Lorsque la guerre éclate, Jeanne se trouve seule, loin de son mari resté à Alger, et séparée de son fils Jean, tout jeune Saint-cyrien parti au front. Jeanne commence alors une correspondance régulière et soutenue avec son époux. (voir lettres) Elle y exprime, avec beaucoup de lyrisme parfois, sa solitude d’épouse, son amour et son angoisse de mère. En recopiant les lettres qu’elle reçoit de son fils dans celles qu’elle adresse à son mari, Jeanne maintient le lien familial entre le père et le fils. Elle retranscrit les nouvelles qu’elle peut lire dans les journaux locaux. Ses premières lettres donnent la vision des Allemands telle qu’elle est alors véhiculée par la propagande au moment de l’entrée en guerre : « Ils martyrisent les enfants, les Alsaciens et partout où ils passent Attila et les Huns ne faisaient pas autant de mal qu'eux ». (voir lettre du 24 juillet 1914).

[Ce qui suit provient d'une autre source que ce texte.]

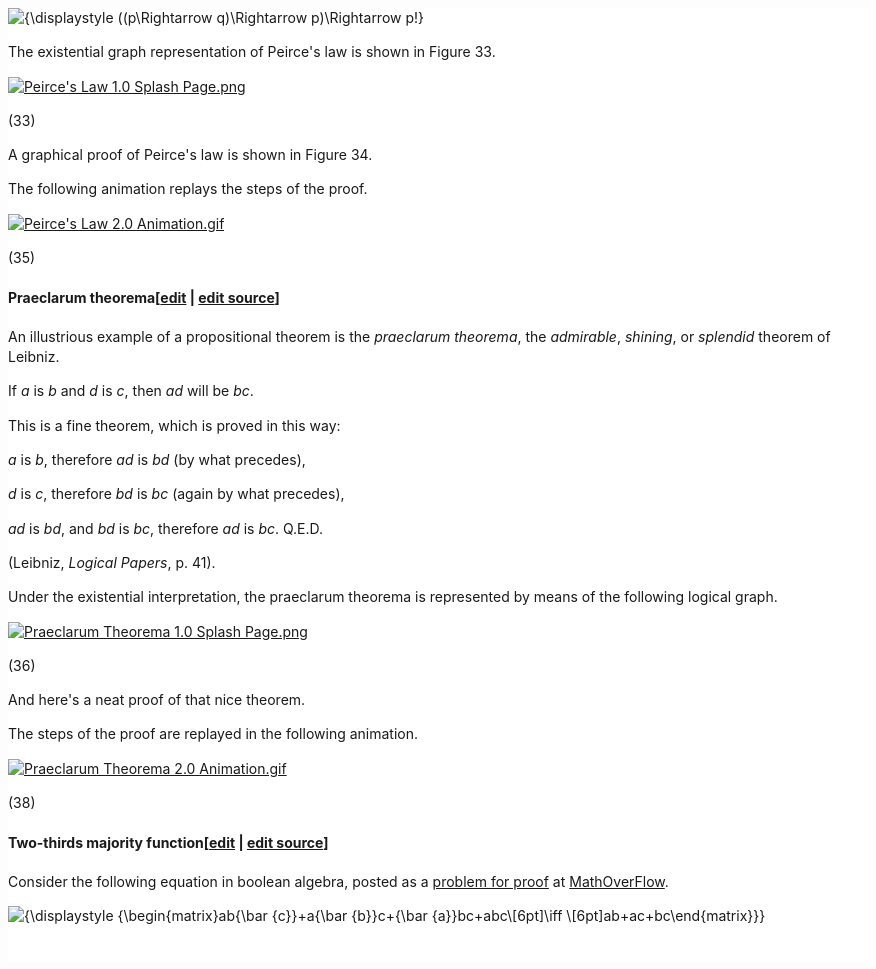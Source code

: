 ![{\displaystyle ((p\Rightarrow q)\Rightarrow p)\Rightarrow p\!}](https://wikimedia.org/api/rest_v1/media/math/render/svg/0822abe3f43d1d4ac5c041c28404feb00c2dd5fd)

The existential graph representation of Peirce's law is shown in Figure 33.

[![Peirce's Law 1.0 Splash Page.png](https://upload.wikimedia.org/wikipedia/commons/thumb/b/b5/Peirce%27s_Law_1.0_Splash_Page.png/500px-Peirce%27s_Law_1.0_Splash_Page.png)][57]

(33)

A graphical proof of Peirce's law is shown in Figure 34.

The following animation replays the steps of the proof.

[![Peirce's Law 2.0 Animation.gif](https://upload.wikimedia.org/wikipedia/commons/5/58/Peirce%27s_Law_2.0_Animation.gif)][58]

(35)

#### Praeclarum theorema\[[edit][59] | [edit source][60]\]

An illustrious example of a propositional theorem is the *praeclarum theorema*, the *admirable*, *shining*, or *splendid* theorem of Leibniz.

If *a* is *b* and *d* is *c*, then *ad* will be *bc*.

This is a fine theorem, which is proved in this way:

*a* is *b*, therefore *ad* is *bd* (by what precedes),

*d* is *c*, therefore *bd* is *bc* (again by what precedes),

*ad* is *bd*, and *bd* is *bc*, therefore *ad* is *bc*. Q.E.D.

(Leibniz, *Logical Papers*, p. 41).

Under the existential interpretation, the praeclarum theorema is represented by means of the following logical graph.

[![Praeclarum Theorema 1.0 Splash Page.png](https://upload.wikimedia.org/wikipedia/commons/thumb/8/82/Praeclarum_Theorema_1.0_Splash_Page.png/500px-Praeclarum_Theorema_1.0_Splash_Page.png)][61]

(36)

And here's a neat proof of that nice theorem.

The steps of the proof are replayed in the following animation.

[![Praeclarum Theorema 2.0 Animation.gif](https://upload.wikimedia.org/wikipedia/commons/7/78/Praeclarum_Theorema_2.0_Animation.gif)][62]

(38)

#### Two-thirds majority function\[[edit][63] | [edit source][64]\]

Consider the following equation in boolean algebra, posted as a [problem for proof][65] at [MathOverFlow][66].

![{\displaystyle {\begin{matrix}ab{\bar {c}}+a{\bar {b}}c+{\bar {a}}bc+abc\\[6pt]\iff \\[6pt]ab+ac+bc\end{matrix}}}](https://wikimedia.org/api/rest_v1/media/math/render/svg/ffcf44aac22bb4874f50d99a97dcbfb8f478cdd1)

    

[1]: https://en.wikiversity.org/wiki/Logic_Live "Logic Live"
[2]: https://en.wikiversity.org/wiki/Inquiry_Live "Inquiry Live"
[3]: https://en.wikiversity.org/w/index.php?title=Logical_graph&veaction=edit&section=1 "Edit section: Abstract point of view"
[4]: https://en.wikiversity.org/w/index.php?title=Logical_graph&action=edit&section=1 "Edit section: Abstract point of view"
[5]: https://en.wikiversity.org/w/index.php?title=Logical_graph&veaction=edit&section=2 "Edit section: In lieu of a beginning"
[6]: https://en.wikiversity.org/w/index.php?title=Logical_graph&action=edit&section=2 "Edit section: In lieu of a beginning"
[7]: https://en.wikiversity.org/w/index.php?title=Logical_graph&veaction=edit&section=3 "Edit section: Duality : logical and topological"
[8]: https://en.wikiversity.org/w/index.php?title=Logical_graph&action=edit&section=3 "Edit section: Duality : logical and topological"
[9]: https://en.wikiversity.org/wiki/File:Logical_Graph_Figure_3_Visible_Frame.jpg
[10]: https://en.wikiversity.org/wiki/File:Logical_Graph_Figure_4_Visible_Frame.jpg
[11]: https://en.wikiversity.org/wiki/File:Logical_Graph_Figure_5_Visible_Frame.jpg
[12]: https://en.wikiversity.org/wiki/File:Logical_Graph_Figure_6_Visible_Frame.jpg
[13]: https://en.wikiversity.org/wiki/File:Logical_Graph_Figure_7_Visible_Frame.jpg
[14]: https://en.wikiversity.org/wiki/File:Logical_Graph_Figure_8_Visible_Frame.jpg
[15]: https://en.wikiversity.org/wiki/File:Logical_Graph_Figure_9_Visible_Frame.jpg
[16]: https://en.wikiversity.org/wiki/File:Logical_Graph_Figure_10_Visible_Frame.jpg
[17]: https://en.wikiversity.org/w/index.php?title=Logical_graph&veaction=edit&section=4 "Edit section: Computational representation"
[18]: https://en.wikiversity.org/w/index.php?title=Logical_graph&action=edit&section=4 "Edit section: Computational representation"
[19]: https://en.wikiversity.org/wiki/File:Logical_Graph_Figure_11_Visible_Frame.jpg
[20]: https://en.wikiversity.org/wiki/File:Logical_Graph_Figure_12_Visible_Frame.jpg
[21]: https://en.wikiversity.org/wiki/File:Logical_Graph_Figure_13_Visible_Frame.jpg
[22]: https://en.wikiversity.org/w/index.php?title=Logical_graph&veaction=edit&section=5 "Edit section: Quick tour of the neighborhood"
[23]: https://en.wikiversity.org/w/index.php?title=Logical_graph&action=edit&section=5 "Edit section: Quick tour of the neighborhood"
[24]: https://en.wikiversity.org/w/index.php?title=Logical_graph&veaction=edit&section=6 "Edit section: Primary arithmetic as semiotic system"
[25]: https://en.wikiversity.org/w/index.php?title=Logical_graph&action=edit&section=6 "Edit section: Primary arithmetic as semiotic system"
[26]: https://en.wikiversity.org/w/index.php?title=Semiosis&action=edit&redlink=1 "Semiosis (page does not exist)"
[27]: https://en.wikiversity.org/wiki/File:Rooted_Node.jpg
[28]: https://en.wikiversity.org/wiki/File:Rooted_Edge.jpg
[29]: https://en.wikiversity.org/wiki/File:Logical_Graph_Figure_16.jpg
[30]: https://en.wikiversity.org/w/index.php?title=Logical_graph&veaction=edit&section=7 "Edit section: Primary algebra as pattern calculus"
[31]: https://en.wikiversity.org/w/index.php?title=Logical_graph&action=edit&section=7 "Edit section: Primary algebra as pattern calculus"
[32]: https://en.wikiversity.org/wiki/Zeroth_order_logic "Zeroth order logic"
[33]: https://en.wikiversity.org/wiki/File:Logical_Graph_Figure_17.jpg
[34]: https://en.wikiversity.org/w/index.php?title=Logical_graph&veaction=edit&section=8 "Edit section: Formal development"
[35]: https://en.wikiversity.org/w/index.php?title=Logical_graph&action=edit&section=8 "Edit section: Formal development"
[36]: https://en.wikiversity.org/w/index.php?title=Logical_graph&veaction=edit&section=9 "Edit section: Axioms"
[37]: https://en.wikiversity.org/w/index.php?title=Logical_graph&action=edit&section=9 "Edit section: Axioms"
[38]: https://en.wikiversity.org/w/index.php?title=Logical_graph&veaction=edit&section=10 "Edit section: Frequently used theorems"
[39]: https://en.wikiversity.org/w/index.php?title=Logical_graph&action=edit&section=10 "Edit section: Frequently used theorems"
[40]: https://en.wikiversity.org/w/index.php?title=Logical_graph&veaction=edit&section=11 "Edit section: C1. Double negation"
[41]: https://en.wikiversity.org/w/index.php?title=Logical_graph&action=edit&section=11 "Edit section: C1. Double negation"
[42]: https://en.wikiversity.org/wiki/File:Double_Negation_1.0_Splash_Page.png
[43]: https://en.wikiversity.org/wiki/File:Double_Negation_2.0_Animation.gif
[44]: https://en.wikiversity.org/w/index.php?title=Logical_graph&veaction=edit&section=12 "Edit section: C2. Generation theorem"
[45]: https://en.wikiversity.org/w/index.php?title=Logical_graph&action=edit&section=12 "Edit section: C2. Generation theorem"
[46]: https://en.wikiversity.org/wiki/File:Generation_Theorem_1.0_Splash_Page.png
[47]: https://en.wikiversity.org/wiki/File:Generation_Theorem_2.0_Animation.gif
[48]: https://en.wikiversity.org/w/index.php?title=Logical_graph&veaction=edit&section=13 "Edit section: C3. Dominant form theorem"
[49]: https://en.wikiversity.org/w/index.php?title=Logical_graph&action=edit&section=13 "Edit section: C3. Dominant form theorem"
[50]: https://en.wikiversity.org/wiki/File:Dominant_Form_1.0_Splash_Page.png
[51]: https://en.wikiversity.org/wiki/File:Dominant_Form_2.0_Animation.gif
[52]: https://en.wikiversity.org/w/index.php?title=Logical_graph&veaction=edit&section=14 "Edit section: Exemplary proofs"
[53]: https://en.wikiversity.org/w/index.php?title=Logical_graph&action=edit&section=14 "Edit section: Exemplary proofs"
[54]: https://en.wikiversity.org/w/index.php?title=Logical_graph&veaction=edit&section=15 "Edit section: Peirce's law"
[55]: https://en.wikiversity.org/w/index.php?title=Logical_graph&action=edit&section=15 "Edit section: Peirce's law"
[56]: https://en.wikiversity.org/wiki/Peirce%27s_law "Peirce's law"
[57]: https://en.wikiversity.org/wiki/File:Peirce%27s_Law_1.0_Splash_Page.png
[58]: https://en.wikiversity.org/wiki/File:Peirce%27s_Law_2.0_Animation.gif
[59]: https://en.wikiversity.org/w/index.php?title=Logical_graph&veaction=edit&section=16 "Edit section: Praeclarum theorema"
[60]: https://en.wikiversity.org/w/index.php?title=Logical_graph&action=edit&section=16 "Edit section: Praeclarum theorema"
[61]: https://en.wikiversity.org/wiki/File:Praeclarum_Theorema_1.0_Splash_Page.png
[62]: https://en.wikiversity.org/wiki/File:Praeclarum_Theorema_2.0_Animation.gif
[63]: https://en.wikiversity.org/w/index.php?title=Logical_graph&veaction=edit&section=17 "Edit section: Two-thirds majority function"
[64]: https://en.wikiversity.org/w/index.php?title=Logical_graph&action=edit&section=17 "Edit section: Two-thirds majority function"
[65]: http://mathoverflow.net/questions/9292/newbie-boolean-algebra-question
[66]: http://mathoverflow.net/
[67]: https://en.wikiversity.org/wiki/File:Two-Thirds_Majority_Function_500_x_250_Animation.gif
[68]: https://en.wikiversity.org/w/index.php?title=Logical_graph&veaction=edit&section=18 "Edit section: Bibliography"
[69]: https://en.wikiversity.org/w/index.php?title=Logical_graph&action=edit&section=18 "Edit section: Bibliography"
[70]: https://en.wikiversity.org/w/index.php?title=Logical_graph&veaction=edit&section=19 "Edit section: Resources"
[71]: https://en.wikiversity.org/w/index.php?title=Logical_graph&action=edit&section=19 "Edit section: Resources"
[72]: https://planetmath.org/
[73]: https://planetmath.org/LogicalGraphIntroduction
[74]: https://planetmath.org/LogicalGraphFormalDevelopment
[75]: http://www.helsinki.fi/science/commens/dictionary.html
[76]: http://www.helsinki.fi/science/commens/terms/graphexis.html
[77]: http://www.helsinki.fi/science/commens/terms/graphlogi.html
[78]: http://dr-dau.net/index.shtml
[79]: http://dr-dau.net/eg_readings.shtml
[80]: http://web.archive.org/web/20070706192257/http://dr-dau.net/pc.shtml
[81]: http://www.math.uic.edu/~kauffman/
[82]: http://www.math.uic.edu/~kauffman/Arithmetic.htm
[83]: http://mathworld.wolfram.com/
[84]: http://mathworld.wolfram.com/about/author.html
[85]: http://mathworld.wolfram.com/Spencer-BrownForm.html
[86]: http://www.lawsofform.org/
[87]: http://www.lawsofform.org/aum/session1.html
[88]: http://www.lawsofform.org/aum/
[89]: https://en.wikiversity.org/w/index.php?title=Logical_graph&veaction=edit&section=20 "Edit section: Translations"
[90]: https://en.wikiversity.org/w/index.php?title=Logical_graph&action=edit&section=20 "Edit section: Translations"
[91]: https://pt.wikipedia.org/wiki/Grafo_l%C3%B3gico
[92]: https://pt.wikipedia.org/
[93]: https://en.wikiversity.org/w/index.php?title=Logical_graph&veaction=edit&section=21 "Edit section: Syllabus"
[94]: https://en.wikiversity.org/w/index.php?title=Logical_graph&action=edit&section=21 "Edit section: Syllabus"
[95]: https://en.wikiversity.org/w/index.php?title=Logical_graph&veaction=edit&section=22 "Edit section: Focal nodes"
[96]: https://en.wikiversity.org/w/index.php?title=Logical_graph&action=edit&section=22 "Edit section: Focal nodes"
[97]: https://en.wikiversity.org/wiki/Inquiry_Live "Inquiry Live"
[98]: https://en.wikiversity.org/wiki/Logic_Live "Logic Live"
[99]: https://en.wikiversity.org/w/index.php?title=Logical_graph&veaction=edit&section=23 "Edit section: Peer nodes"
[100]: https://en.wikiversity.org/w/index.php?title=Logical_graph&action=edit&section=23 "Edit section: Peer nodes"
[101]: http://intersci.ss.uci.edu/wiki/index.php/Logical_graph
[102]: http://ref.subwiki.org/wiki/Logical_graph
[103]: https://en.wikiversity.org/wiki/Logical_graph
[104]: https://beta.wikiversity.org/wiki/Logical_graph
[105]: https://en.wikiversity.org/w/index.php?title=Logical_graph&veaction=edit&section=24 "Edit section: Logical operators"
[106]: https://en.wikiversity.org/w/index.php?title=Logical_graph&action=edit&section=24 "Edit section: Logical operators"
[107]: https://en.wikiversity.org/w/index.php?title=Logical_graph&veaction=edit&section=25 "Edit section: Related topics"
[108]: https://en.wikiversity.org/w/index.php?title=Logical_graph&action=edit&section=25 "Edit section: Related topics"
[109]: https://en.wikiversity.org/w/index.php?title=Logical_graph&veaction=edit&section=26 "Edit section: Relational concepts"
[110]: https://en.wikiversity.org/w/index.php?title=Logical_graph&action=edit&section=26 "Edit section: Relational concepts"
[111]: https://en.wikiversity.org/w/index.php?title=Logical_graph&veaction=edit&section=27 "Edit section: Information, Inquiry"
[112]: https://en.wikiversity.org/w/index.php?title=Logical_graph&action=edit&section=27 "Edit section: Information, Inquiry"
[113]: https://en.wikiversity.org/w/index.php?title=Logical_graph&veaction=edit&section=28 "Edit section: Related articles"
[114]: https://en.wikiversity.org/w/index.php?title=Logical_graph&action=edit&section=28 "Edit section: Related articles"
[115]: https://en.wikiversity.org/w/index.php?title=Logical_graph&veaction=edit&section=29 "Edit section: Document history"
[116]: https://en.wikiversity.org/w/index.php?title=Logical_graph&action=edit&section=29 "Edit section: Document history"
[117]: https://en.wikiversity.org/wiki/GNU_Free_Documentation_License "GNU Free Documentation License"
[118]: http://intersci.ss.uci.edu/wiki/index.php/Logical_graph
[119]: http://intersci.ss.uci.edu/
[120]: https://planetmath.org/LogicalGraphIntroduction
[121]: https://planetmath.org/
[122]: https://planetmath.org/LogicalGraphFormalDevelopment
[123]: https://planetmath.org/
[124]: http://semanticweb.org/wiki/Logical_graph
[125]: http://semanticweb.org/
[126]: http://wikinfo.org/w/index.php/Logical_graph
[127]: http://wikinfo.org/w/
[128]: https://en.wikiversity.org/wiki/Logical_graph
[129]: https://en.wikiversity.org/
[130]: https://beta.wikiversity.org/wiki/Logical_graph
[131]: https://beta.wikiversity.org/
[132]: https://en.wikipedia.org/w/index.php?title=Logical_graph&oldid=67277491
[133]: https://en.wikipedia.org/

Romain, militaire encore en fonction à Alger eu début de la guerre, exhorte sa femme à la patience et essaie de la rassurer : « il faut être résigné et attendre patiemment […]les Allemands ont l’univers entier contre eux » (voir lettre du 19 août 1914).

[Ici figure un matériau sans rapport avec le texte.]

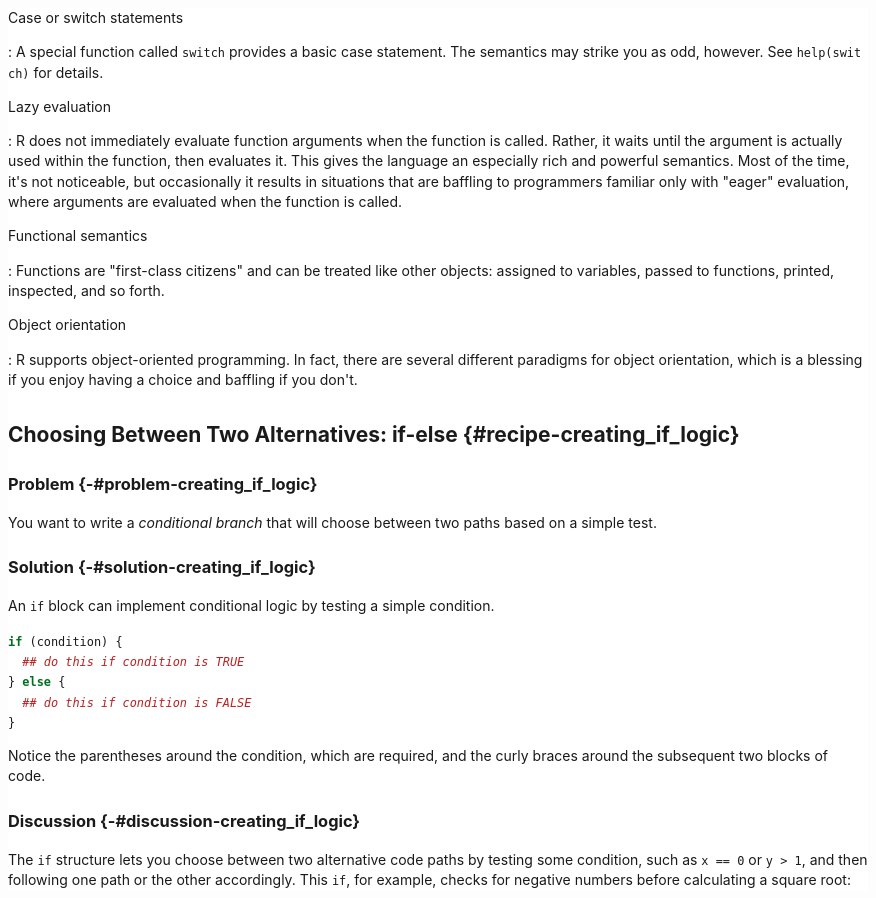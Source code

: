 Case or switch statements

:   A special function called `switch` provides a basic case statement.
    The semantics may strike you as odd, however.
    See `help(switch)` for details.
    
Lazy evaluation

:   R does not immediately evaluate function arguments when the function is called.
    Rather, it waits until the argument is actually used within the function,
    then evaluates it. This gives the language an especially rich and powerful
    semantics. Most of the time, it's not noticeable, but occasionally
    it results in situations that are baffling to programmers familiar only
    with "eager" evaluation, where arguments are evaluated when the function is called.
    
Functional semantics

:   Functions are "first-class citizens" and can be treated like other objects:
    assigned to variables, passed to functions, printed, inspected,
    and so forth.

Object orientation

:   R supports object-oriented programming.
    In fact, there are several different paradigms for object
    orientation, which is a blessing if you enjoy having a choice
    and baffling if you don't.

Choosing Between Two Alternatives: if-else {#recipe-creating_if_logic}
----------------------------------------------------------------------

### Problem {-#problem-creating_if_logic}
You want to write a *conditional branch*
that will choose between two paths based on a simple test.

### Solution {-#solution-creating_if_logic}
An `if` block can implement conditional logic by testing a simple
condition.


```r
if (condition) {
  ## do this if condition is TRUE
} else {
  ## do this if condition is FALSE
}
```

Notice the parentheses around the condition, which are required,
and the curly braces around the subsequent two blocks of code.

### Discussion {-#discussion-creating_if_logic}
The `if` structure lets you choose between two alternative code paths by
testing some condition, such as `x == 0` or `y > 1`,
and then following one path or the other accordingly.
This `if`, for example, checks for negative numbers before calculating a square root:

Les écrits de Jeanne témoignent avant tout de sa piété, par exemple : « au dessus il y a Dieu, qui je ne puis croire qu'il abandonnera notre pays, où il y a tant de foi réveillée ! Que le sacré coeur de Jésus, la Vierge notre Mère et Jeanne d'Arc nous conduisent et nous gardent, nous crions vers eux nos supplications » (voir lettre du 4 septembre 1914). Le quotidien de Jeanne est rythmé par de nombreux actes de dévotion : « Mes journées se passent presque continuellement en prières, chaque matin à la messe" […] "je fais mon chemin de croix tous les jours soit au couvent soit à la paroisse" "Le soir il y a après le dîner des prières publiques » (voir lettre du 10 août 1914). Elle participe également à Chantelle aux actions organisées pour recevoir les premiers blessés rapatriés du front : « A Chantelle on a voulu contribuer à envoyer quelque secours en linge pour les blessés [...] c'est à la maison que nous nous sommes occupés de faire des panières de linge, tout le monde dans notre petit pays s'est donné en quelques heures il y en a 5 grandes panières et d'autres caisses sont en préparation […] J'espère que nos envois arriveront la bas à destination ces dames de la Croix Rouge en feront l'usage qu'elles en jugeront ». (voir lettre du 6 août 1914)


Jean Vernay (Chantelle) voir photos

Jean Vernay est né à Chantelle le 7 juillet 1894. Il est le fils de Jeanne Paradis, épouse Vernay et de Romain Vernay, lieutenant au premier Régiment du Génie de Versailles. En 1914, à tout juste 20 ans, il sort de l’Ecole Spéciale Militaire de Saint-Cyr avec le grade de sous-lieutenant. (voir registre matricule)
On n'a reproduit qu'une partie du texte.